Each entry should be transcribed exactly as written, and any picture left out.

....................

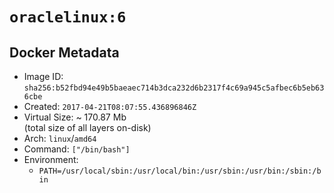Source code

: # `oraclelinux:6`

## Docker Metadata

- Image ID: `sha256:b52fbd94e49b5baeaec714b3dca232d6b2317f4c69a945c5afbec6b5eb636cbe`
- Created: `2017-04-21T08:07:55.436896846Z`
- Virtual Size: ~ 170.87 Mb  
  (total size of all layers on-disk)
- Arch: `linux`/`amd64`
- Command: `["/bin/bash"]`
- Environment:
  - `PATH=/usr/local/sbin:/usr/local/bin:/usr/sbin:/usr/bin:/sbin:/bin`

....................

## Solution
Source code

: # `oraclelinux:6`

## Docker Metadata

- Image ID: `sha256:b52fbd94e49b5baeaec714b3dca232d6b2317f4c69a945c5afbec6b5eb636cbe`
- Created: `2017-04-21T08:07:55.436896846Z`
- Virtual Size: ~ 170.87 Mb  
  (total size of all layers on-disk)
- Arch: `linux`/`amd64`
- Command: `["/bin/bash"]`
- Environment:
  - `PATH=/usr/local/sbin:/usr/local/bin:/usr/sbin:/usr/bin:/sbin:/bin`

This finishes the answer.